Among the analyzed patients, 573 were enrolled in Group A and 517 in Group B. The baseline characteristics of the two groups are summarized in Table 1. The cure rate in Group B (81.2%, 420/517) was not significantly different from that in Group A (79.2%, 454/573, P = NS). In addition, the eradication rates were also not significantly different between Group A and B in any diagnostic subgroup; 87.1% (27/31) vs 76.6% (82/107) for iatrogenic ulcers, 77.6% (340/438) vs 82.3% (325/395) for peptic ulcer, and 83.7% (87/104) vs 86.7% (13/15) for non-ulcer disease (all P = NS). PPI pretreatment did not affect the eradication rate even after adjusting for age, sex, diagnosis, type of PPI in the eradication regimen, and eradication assessment methods (odds ratio, 1.14; 95% confidence interval, 0.83-1.58).
Table 1.
Group Awithout PPI pretreatment(n = 573) | Group Bwith PPI pretreatment(n = 517) | P value | ||
Age | mean ± SD (yr) | 51.8 ± 12.2 | 51.2 ± 13.4 | 0.453 |
Sex | Male | 343 (59.9) | 351 (67.9) | 0.007 |
Diagnosis | Iatrogenic ulcer | 31 (5.4) | 107 (20.0) | < 0.001 |
Peptic ulcer | 438 (76.4) | 395 (77.1) | ||
Non-ulcer disease | 104 (18.2) | 15 (2.9) | ||
PPI in the eradication regimen | Lansoprazole 30 mg | 439 (76.6) | 410 (79.3) | 0.021 |
Esomeprazole 40 mg | 92 (16.1) | 56 (10.8) | ||
Rabeprazole 20 mg | 42 (7.3) | 51 (9.9) | ||
Eradication assessment method | 13C-urea breath test | 525 (91.6) | 408 (78.9) | < 0.001 |
Rapid urease test | 37 (6.5) | 106 (20.5) | ||
Histological examination | 11 (1.9) | 3 (0.6) | ||
Eradication rate | 454 (79.2) | 420 (81.2) | 0.407 |
PPI: Proton pump inhibitors.
The types of PPI for the pretreatment therapy in Group B-I, B-II and B-III are shown in Table 2. The eradication rates in these three groups were 80.1% (117/146), 81.8% (224/274) and 81.4% (79/97), respectively. The eradication rates were not significantly different among these groups and Group A (P = NS; Figure 2).
Table 2.
Group B-I3-14 d (n = 146) | Group B-II15-55 d (n = 274) | Group B-III≥ 56 d (n = 97) | P value1 | |
Lansoprazole | 80 (54.8) | 174 (63.5) | 62 (63.9) | 0.294 |
Rabeprazole | 56 (38.4) | 82 (29.9) | 29 (29.9) | |
Esomeprazole | 8 (5.5) | 17 (6.2) | 4 (4.1) | |
Omeprazole | 2 (1.4) | 1 (0.4) | 2 (2.1) |
Fisher’s exact test was used.
DISCUSSION
The purpose of this study was to investigate the influence of PPI pretreatment on the rate of H. pylori eradication. There was no significant difference in the eradication rate between patients with and without pretreatment. PPI pretreatment did not affect the eradication rate, even after adjusting for various factors associated with eradication therapy. The present study also showed that the eradication rate was not affected by the duration of PPI pretreatment.
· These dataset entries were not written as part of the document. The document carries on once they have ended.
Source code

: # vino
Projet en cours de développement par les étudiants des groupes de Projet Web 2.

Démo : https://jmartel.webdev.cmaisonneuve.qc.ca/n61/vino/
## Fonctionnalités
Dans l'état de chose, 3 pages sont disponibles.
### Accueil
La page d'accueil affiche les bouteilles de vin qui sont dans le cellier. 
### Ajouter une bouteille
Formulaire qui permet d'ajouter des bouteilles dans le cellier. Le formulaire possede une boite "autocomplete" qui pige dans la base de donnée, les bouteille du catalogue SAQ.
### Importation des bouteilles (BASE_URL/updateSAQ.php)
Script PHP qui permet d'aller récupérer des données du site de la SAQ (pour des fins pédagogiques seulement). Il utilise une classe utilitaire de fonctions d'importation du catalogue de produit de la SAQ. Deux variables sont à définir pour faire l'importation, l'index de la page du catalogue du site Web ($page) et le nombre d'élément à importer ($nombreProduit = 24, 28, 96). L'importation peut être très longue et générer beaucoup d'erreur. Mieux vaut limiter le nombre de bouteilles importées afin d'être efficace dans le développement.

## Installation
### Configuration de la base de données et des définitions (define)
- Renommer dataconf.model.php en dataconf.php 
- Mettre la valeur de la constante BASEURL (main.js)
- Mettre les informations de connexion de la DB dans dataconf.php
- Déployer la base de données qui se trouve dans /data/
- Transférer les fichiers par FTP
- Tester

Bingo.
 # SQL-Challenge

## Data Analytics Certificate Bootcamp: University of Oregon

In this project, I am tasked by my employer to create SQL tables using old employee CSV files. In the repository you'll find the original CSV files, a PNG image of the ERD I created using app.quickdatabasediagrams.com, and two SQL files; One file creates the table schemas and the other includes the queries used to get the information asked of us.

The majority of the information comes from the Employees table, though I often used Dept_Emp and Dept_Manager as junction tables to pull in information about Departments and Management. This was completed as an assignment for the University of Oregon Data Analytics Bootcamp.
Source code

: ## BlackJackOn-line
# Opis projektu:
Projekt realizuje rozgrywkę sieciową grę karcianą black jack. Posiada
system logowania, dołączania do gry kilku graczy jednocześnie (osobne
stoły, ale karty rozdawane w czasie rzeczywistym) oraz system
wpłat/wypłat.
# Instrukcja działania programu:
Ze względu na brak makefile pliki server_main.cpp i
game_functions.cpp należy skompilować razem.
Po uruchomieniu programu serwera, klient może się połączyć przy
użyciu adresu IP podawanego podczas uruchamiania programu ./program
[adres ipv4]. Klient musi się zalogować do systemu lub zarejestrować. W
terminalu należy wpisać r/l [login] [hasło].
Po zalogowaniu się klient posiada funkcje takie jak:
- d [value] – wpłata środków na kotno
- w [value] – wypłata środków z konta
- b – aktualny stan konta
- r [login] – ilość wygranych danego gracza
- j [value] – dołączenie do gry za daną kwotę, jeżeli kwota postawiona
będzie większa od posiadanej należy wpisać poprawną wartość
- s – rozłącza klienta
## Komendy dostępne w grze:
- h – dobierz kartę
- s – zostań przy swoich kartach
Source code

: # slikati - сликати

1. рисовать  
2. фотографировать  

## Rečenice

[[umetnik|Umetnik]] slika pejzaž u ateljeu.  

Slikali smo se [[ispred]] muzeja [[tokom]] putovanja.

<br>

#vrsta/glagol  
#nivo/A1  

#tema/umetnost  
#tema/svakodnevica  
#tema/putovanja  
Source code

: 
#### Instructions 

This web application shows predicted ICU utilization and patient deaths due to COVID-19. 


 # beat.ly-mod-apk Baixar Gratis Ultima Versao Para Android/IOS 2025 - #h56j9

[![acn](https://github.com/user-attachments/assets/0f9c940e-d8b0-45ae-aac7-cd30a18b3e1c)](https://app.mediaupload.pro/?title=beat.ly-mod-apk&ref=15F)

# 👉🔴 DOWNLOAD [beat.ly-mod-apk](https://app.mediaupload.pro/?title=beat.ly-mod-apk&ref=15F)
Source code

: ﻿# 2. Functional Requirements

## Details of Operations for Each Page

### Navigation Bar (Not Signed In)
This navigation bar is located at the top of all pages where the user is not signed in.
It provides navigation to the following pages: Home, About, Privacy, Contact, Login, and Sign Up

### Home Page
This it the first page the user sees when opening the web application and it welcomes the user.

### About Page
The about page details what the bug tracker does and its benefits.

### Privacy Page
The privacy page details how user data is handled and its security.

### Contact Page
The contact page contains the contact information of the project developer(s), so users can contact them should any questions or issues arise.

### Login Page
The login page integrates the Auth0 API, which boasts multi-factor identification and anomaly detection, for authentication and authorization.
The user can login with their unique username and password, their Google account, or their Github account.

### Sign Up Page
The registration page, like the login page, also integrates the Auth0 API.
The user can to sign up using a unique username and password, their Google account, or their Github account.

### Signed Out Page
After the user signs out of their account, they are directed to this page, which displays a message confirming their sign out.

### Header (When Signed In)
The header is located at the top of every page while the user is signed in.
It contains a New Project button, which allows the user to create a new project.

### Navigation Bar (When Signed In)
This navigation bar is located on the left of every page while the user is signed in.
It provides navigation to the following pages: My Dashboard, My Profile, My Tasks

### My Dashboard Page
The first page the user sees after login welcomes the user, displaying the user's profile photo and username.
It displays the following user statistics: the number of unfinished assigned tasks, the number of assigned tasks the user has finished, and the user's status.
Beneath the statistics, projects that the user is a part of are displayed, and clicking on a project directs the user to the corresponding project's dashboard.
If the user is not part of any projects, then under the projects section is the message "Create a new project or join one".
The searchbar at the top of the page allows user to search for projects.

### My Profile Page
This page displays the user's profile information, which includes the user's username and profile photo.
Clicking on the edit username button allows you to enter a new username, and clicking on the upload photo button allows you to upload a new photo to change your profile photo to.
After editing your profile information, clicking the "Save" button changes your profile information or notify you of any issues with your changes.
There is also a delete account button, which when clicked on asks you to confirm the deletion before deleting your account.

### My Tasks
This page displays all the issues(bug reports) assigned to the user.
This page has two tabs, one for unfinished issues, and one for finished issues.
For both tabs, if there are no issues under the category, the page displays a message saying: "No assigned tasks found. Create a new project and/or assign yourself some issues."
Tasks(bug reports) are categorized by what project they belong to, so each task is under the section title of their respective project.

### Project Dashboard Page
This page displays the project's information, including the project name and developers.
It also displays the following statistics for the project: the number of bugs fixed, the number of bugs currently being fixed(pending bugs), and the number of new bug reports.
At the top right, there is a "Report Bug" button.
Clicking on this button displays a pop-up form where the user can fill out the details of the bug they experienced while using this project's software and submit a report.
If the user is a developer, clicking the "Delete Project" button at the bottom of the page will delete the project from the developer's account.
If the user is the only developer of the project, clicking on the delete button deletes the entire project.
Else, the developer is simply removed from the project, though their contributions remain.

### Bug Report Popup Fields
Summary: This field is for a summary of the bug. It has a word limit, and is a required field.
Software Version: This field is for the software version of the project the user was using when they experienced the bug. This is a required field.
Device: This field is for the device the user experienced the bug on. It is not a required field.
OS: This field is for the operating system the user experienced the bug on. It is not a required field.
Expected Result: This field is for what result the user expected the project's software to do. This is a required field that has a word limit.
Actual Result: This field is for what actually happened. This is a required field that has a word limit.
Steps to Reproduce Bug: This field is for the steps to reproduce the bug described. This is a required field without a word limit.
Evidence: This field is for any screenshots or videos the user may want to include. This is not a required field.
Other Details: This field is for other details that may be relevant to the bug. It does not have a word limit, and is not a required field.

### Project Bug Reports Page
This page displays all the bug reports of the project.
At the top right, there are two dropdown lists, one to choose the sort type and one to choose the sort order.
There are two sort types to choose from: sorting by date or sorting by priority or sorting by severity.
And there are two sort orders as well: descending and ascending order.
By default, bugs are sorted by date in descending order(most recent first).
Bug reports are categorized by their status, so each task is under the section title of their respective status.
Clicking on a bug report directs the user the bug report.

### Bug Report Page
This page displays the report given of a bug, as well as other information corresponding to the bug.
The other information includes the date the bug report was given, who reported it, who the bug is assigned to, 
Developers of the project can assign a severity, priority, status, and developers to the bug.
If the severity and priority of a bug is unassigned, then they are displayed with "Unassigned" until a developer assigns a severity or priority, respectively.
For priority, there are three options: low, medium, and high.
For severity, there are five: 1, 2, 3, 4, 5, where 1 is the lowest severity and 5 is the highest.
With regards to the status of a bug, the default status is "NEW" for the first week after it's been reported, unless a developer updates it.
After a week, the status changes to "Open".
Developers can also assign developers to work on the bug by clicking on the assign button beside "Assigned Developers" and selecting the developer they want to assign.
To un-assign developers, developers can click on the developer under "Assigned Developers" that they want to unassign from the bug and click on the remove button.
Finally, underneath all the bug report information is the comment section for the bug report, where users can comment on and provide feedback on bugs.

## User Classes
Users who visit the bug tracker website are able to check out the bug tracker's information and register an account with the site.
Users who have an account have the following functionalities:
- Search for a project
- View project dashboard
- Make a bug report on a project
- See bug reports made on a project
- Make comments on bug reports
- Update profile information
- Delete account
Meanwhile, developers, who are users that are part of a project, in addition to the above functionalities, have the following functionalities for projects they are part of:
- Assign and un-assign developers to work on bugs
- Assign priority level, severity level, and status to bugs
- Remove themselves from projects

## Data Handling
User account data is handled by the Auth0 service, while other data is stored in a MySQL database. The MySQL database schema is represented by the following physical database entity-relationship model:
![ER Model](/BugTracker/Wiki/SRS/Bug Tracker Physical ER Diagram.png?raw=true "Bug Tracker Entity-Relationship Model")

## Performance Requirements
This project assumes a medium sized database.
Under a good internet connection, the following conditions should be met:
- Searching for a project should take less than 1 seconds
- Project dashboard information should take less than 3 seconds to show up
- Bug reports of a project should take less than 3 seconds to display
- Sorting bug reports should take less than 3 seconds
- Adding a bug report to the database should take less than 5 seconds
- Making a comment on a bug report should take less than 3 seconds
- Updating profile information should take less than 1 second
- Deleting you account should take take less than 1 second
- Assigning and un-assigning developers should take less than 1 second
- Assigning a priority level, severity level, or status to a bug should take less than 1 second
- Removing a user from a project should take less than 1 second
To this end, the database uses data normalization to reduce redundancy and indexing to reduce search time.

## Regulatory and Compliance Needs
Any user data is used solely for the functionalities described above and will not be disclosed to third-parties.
Generally, 80% and 85% cure rates based on intention-to-treat and per-protocol analysis, respectively, are regarded as the thresholds for acceptable results of H. pylori eradication[23]. In Korea, the eradication rates with 1 wk standard triple therapy have been reported to be similar[24]. In this regard, it is important to have a thorough knowledge of the factors that affect eradication rate, and we supposed that PPI pretreatment might be one of the possible factors. However, the present study showed that PPI pretreatment did not affect the eradication rate. Generally, patients with gastric neoplasms have lower gastric acid secretory function as compared with those with peptic ulcers, particularly duodenal ulcers. This possibly contributed to the similarity of the eradication rates between the study groups. Our findings were not different from the results of a previous meta-analysis[8].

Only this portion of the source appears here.